Your goal: All of the data must be retyped exactly, with nothing left out.

[Dataset records]
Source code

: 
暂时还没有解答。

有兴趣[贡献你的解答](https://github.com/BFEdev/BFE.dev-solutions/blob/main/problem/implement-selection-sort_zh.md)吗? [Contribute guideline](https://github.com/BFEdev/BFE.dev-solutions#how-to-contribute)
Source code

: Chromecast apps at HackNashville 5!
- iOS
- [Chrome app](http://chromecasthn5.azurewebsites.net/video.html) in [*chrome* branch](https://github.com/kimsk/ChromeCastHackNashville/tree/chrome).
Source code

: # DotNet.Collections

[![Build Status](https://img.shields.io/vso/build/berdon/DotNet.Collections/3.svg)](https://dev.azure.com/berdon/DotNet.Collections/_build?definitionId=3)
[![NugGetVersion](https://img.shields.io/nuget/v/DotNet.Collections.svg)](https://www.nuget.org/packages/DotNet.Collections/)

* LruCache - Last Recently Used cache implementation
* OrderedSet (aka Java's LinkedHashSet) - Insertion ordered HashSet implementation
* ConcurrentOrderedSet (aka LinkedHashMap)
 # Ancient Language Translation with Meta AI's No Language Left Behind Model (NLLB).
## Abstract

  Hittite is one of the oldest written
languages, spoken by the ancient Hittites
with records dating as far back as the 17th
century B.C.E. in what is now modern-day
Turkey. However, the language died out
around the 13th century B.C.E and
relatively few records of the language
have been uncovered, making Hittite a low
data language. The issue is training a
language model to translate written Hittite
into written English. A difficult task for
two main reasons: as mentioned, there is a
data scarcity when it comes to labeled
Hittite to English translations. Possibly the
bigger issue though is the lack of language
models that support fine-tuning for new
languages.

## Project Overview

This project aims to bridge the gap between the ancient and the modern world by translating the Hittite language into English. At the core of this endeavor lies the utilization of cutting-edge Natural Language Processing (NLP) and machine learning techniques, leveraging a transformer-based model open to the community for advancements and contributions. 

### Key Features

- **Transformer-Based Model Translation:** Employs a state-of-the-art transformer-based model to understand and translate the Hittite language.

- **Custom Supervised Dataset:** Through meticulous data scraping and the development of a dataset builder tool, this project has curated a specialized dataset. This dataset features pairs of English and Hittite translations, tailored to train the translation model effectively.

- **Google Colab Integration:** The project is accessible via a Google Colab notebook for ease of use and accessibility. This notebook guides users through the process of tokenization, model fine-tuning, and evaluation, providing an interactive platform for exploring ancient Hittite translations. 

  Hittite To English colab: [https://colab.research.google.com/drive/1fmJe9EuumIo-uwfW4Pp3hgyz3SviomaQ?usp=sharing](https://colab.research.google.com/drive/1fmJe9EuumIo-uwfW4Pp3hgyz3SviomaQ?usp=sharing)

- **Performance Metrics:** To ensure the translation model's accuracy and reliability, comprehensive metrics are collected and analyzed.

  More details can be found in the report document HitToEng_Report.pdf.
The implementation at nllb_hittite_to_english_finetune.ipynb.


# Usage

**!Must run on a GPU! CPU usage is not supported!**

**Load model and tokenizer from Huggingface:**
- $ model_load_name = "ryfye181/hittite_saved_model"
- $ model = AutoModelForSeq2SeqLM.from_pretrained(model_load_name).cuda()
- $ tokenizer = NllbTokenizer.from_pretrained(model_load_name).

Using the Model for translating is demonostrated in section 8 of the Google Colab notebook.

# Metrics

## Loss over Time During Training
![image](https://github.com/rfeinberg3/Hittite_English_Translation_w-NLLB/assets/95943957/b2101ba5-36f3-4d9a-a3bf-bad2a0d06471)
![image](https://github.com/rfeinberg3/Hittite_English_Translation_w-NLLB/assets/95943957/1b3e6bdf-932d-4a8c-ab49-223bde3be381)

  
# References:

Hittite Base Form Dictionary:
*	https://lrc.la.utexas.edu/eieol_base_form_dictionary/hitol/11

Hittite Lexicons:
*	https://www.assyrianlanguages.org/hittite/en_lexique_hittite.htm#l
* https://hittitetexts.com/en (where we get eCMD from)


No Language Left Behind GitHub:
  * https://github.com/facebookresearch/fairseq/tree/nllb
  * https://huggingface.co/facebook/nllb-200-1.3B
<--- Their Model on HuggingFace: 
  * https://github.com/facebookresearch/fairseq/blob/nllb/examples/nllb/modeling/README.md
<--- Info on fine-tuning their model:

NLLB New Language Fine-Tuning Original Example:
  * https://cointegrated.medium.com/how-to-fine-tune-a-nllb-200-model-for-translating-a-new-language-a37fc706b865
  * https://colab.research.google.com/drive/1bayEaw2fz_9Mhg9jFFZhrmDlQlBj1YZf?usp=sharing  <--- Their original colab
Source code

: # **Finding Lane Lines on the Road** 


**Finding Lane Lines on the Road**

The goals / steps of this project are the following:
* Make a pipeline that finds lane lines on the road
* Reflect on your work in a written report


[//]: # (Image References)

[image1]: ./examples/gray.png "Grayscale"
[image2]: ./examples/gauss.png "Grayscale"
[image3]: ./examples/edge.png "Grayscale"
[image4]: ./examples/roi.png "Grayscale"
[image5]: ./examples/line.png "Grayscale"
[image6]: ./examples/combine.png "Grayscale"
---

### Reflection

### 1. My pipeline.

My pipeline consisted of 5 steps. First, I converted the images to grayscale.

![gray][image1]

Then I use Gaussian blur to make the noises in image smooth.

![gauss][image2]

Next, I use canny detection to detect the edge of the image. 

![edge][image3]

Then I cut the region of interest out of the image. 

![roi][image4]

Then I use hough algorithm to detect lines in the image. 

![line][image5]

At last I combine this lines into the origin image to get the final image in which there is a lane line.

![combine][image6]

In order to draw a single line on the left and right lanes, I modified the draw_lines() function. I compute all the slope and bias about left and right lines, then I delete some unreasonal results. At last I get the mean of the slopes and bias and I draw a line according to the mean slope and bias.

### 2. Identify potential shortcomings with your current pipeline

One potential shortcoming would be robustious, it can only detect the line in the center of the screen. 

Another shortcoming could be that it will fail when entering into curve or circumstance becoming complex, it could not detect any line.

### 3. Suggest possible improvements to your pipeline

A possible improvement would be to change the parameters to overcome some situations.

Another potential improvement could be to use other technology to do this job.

Reply to the exercise:
Source code

: 
暂时还没有解答。

有兴趣[贡献你的解答](https://github.com/BFEdev/BFE.dev-solutions/blob/main/problem/implement-selection-sort_zh.md)吗? [Contribute guideline](https://github.com/BFEdev/BFE.dev-solutions#how-to-contribute)
Source code

: Chromecast apps at HackNashville 5!
- iOS
- [Chrome app](http://chromecasthn5.azurewebsites.net/video.html) in [*chrome* branch](https://github.com/kimsk/ChromeCastHackNashville/tree/chrome).
Source code

: # DotNet.Collections

[![Build Status](https://img.shields.io/vso/build/berdon/DotNet.Collections/3.svg)](https://dev.azure.com/berdon/DotNet.Collections/_build?definitionId=3)
[![NugGetVersion](https://img.shields.io/nuget/v/DotNet.Collections.svg)](https://www.nuget.org/packages/DotNet.Collections/)

* LruCache - Last Recently Used cache implementation
* OrderedSet (aka Java's LinkedHashSet) - Insertion ordered HashSet implementation
* ConcurrentOrderedSet (aka LinkedHashMap)
 # Ancient Language Translation with Meta AI's No Language Left Behind Model (NLLB).
## Abstract

  Hittite is one of the oldest written
languages, spoken by the ancient Hittites
with records dating as far back as the 17th
century B.C.E. in what is now modern-day
Turkey. However, the language died out
around the 13th century B.C.E and
relatively few records of the language
have been uncovered, making Hittite a low
data language. The issue is training a
language model to translate written Hittite
into written English. A difficult task for
two main reasons: as mentioned, there is a
data scarcity when it comes to labeled
Hittite to English translations. Possibly the
bigger issue though is the lack of language
models that support fine-tuning for new
languages.

## Project Overview

This project aims to bridge the gap between the ancient and the modern world by translating the Hittite language into English. At the core of this endeavor lies the utilization of cutting-edge Natural Language Processing (NLP) and machine learning techniques, leveraging a transformer-based model open to the community for advancements and contributions. 

### Key Features

- **Transformer-Based Model Translation:** Employs a state-of-the-art transformer-based model to understand and translate the Hittite language.

- **Custom Supervised Dataset:** Through meticulous data scraping and the development of a dataset builder tool, this project has curated a specialized dataset. This dataset features pairs of English and Hittite translations, tailored to train the translation model effectively.

- **Google Colab Integration:** The project is accessible via a Google Colab notebook for ease of use and accessibility. This notebook guides users through the process of tokenization, model fine-tuning, and evaluation, providing an interactive platform for exploring ancient Hittite translations. 

  Hittite To English colab: [https://colab.research.google.com/drive/1fmJe9EuumIo-uwfW4Pp3hgyz3SviomaQ?usp=sharing](https://colab.research.google.com/drive/1fmJe9EuumIo-uwfW4Pp3hgyz3SviomaQ?usp=sharing)

- **Performance Metrics:** To ensure the translation model's accuracy and reliability, comprehensive metrics are collected and analyzed.

  More details can be found in the report document HitToEng_Report.pdf.
The implementation at nllb_hittite_to_english_finetune.ipynb.


# Usage

**!Must run on a GPU! CPU usage is not supported!**

**Load model and tokenizer from Huggingface:**
- $ model_load_name = "ryfye181/hittite_saved_model"
- $ model = AutoModelForSeq2SeqLM.from_pretrained(model_load_name).cuda()
- $ tokenizer = NllbTokenizer.from_pretrained(model_load_name).

Using the Model for translating is demonostrated in section 8 of the Google Colab notebook.

# Metrics

## Loss over Time During Training
![image](https://github.com/rfeinberg3/Hittite_English_Translation_w-NLLB/assets/95943957/b2101ba5-36f3-4d9a-a3bf-bad2a0d06471)
![image](https://github.com/rfeinberg3/Hittite_English_Translation_w-NLLB/assets/95943957/1b3e6bdf-932d-4a8c-ab49-223bde3be381)

  
# References:

Hittite Base Form Dictionary:
*	https://lrc.la.utexas.edu/eieol_base_form_dictionary/hitol/11

Hittite Lexicons:
*	https://www.assyrianlanguages.org/hittite/en_lexique_hittite.htm#l
* https://hittitetexts.com/en (where we get eCMD from)


No Language Left Behind GitHub:
  * https://github.com/facebookresearch/fairseq/tree/nllb
  * https://huggingface.co/facebook/nllb-200-1.3B
<--- Their Model on HuggingFace: 
  * https://github.com/facebookresearch/fairseq/blob/nllb/examples/nllb/modeling/README.md
<--- Info on fine-tuning their model:

NLLB New Language Fine-Tuning Original Example:
  * https://cointegrated.medium.com/how-to-fine-tune-a-nllb-200-model-for-translating-a-new-language-a37fc706b865
  * https://colab.research.google.com/drive/1bayEaw2fz_9Mhg9jFFZhrmDlQlBj1YZf?usp=sharing  <--- Their original colab
Source code

: # **Finding Lane Lines on the Road** 


**Finding Lane Lines on the Road**

The goals / steps of this project are the following:
* Make a pipeline that finds lane lines on the road
* Reflect on your work in a written report


[//]: # (Image References)

[image1]: ./examples/gray.png "Grayscale"
[image2]: ./examples/gauss.png "Grayscale"
[image3]: ./examples/edge.png "Grayscale"
[image4]: ./examples/roi.png "Grayscale"
[image5]: ./examples/line.png "Grayscale"
[image6]: ./examples/combine.png "Grayscale"
---

### Reflection

### 1. My pipeline.

My pipeline consisted of 5 steps. First, I converted the images to grayscale.

![gray][image1]

Then I use Gaussian blur to make the noises in image smooth.

![gauss][image2]

Next, I use canny detection to detect the edge of the image. 

![edge][image3]

Then I cut the region of interest out of the image. 

![roi][image4]

Then I use hough algorithm to detect lines in the image. 

![line][image5]

At last I combine this lines into the origin image to get the final image in which there is a lane line.

![combine][image6]

In order to draw a single line on the left and right lanes, I modified the draw_lines() function. I compute all the slope and bias about left and right lines, then I delete some unreasonal results. At last I get the mean of the slopes and bias and I draw a line according to the mean slope and bias.

### 2. Identify potential shortcomings with your current pipeline

One potential shortcoming would be robustious, it can only detect the line in the center of the screen. 

Another shortcoming could be that it will fail when entering into curve or circumstance becoming complex, it could not detect any line.

### 3. Suggest possible improvements to your pipeline

A possible improvement would be to change the parameters to overcome some situations.

Another potential improvement could be to use other technology to do this job.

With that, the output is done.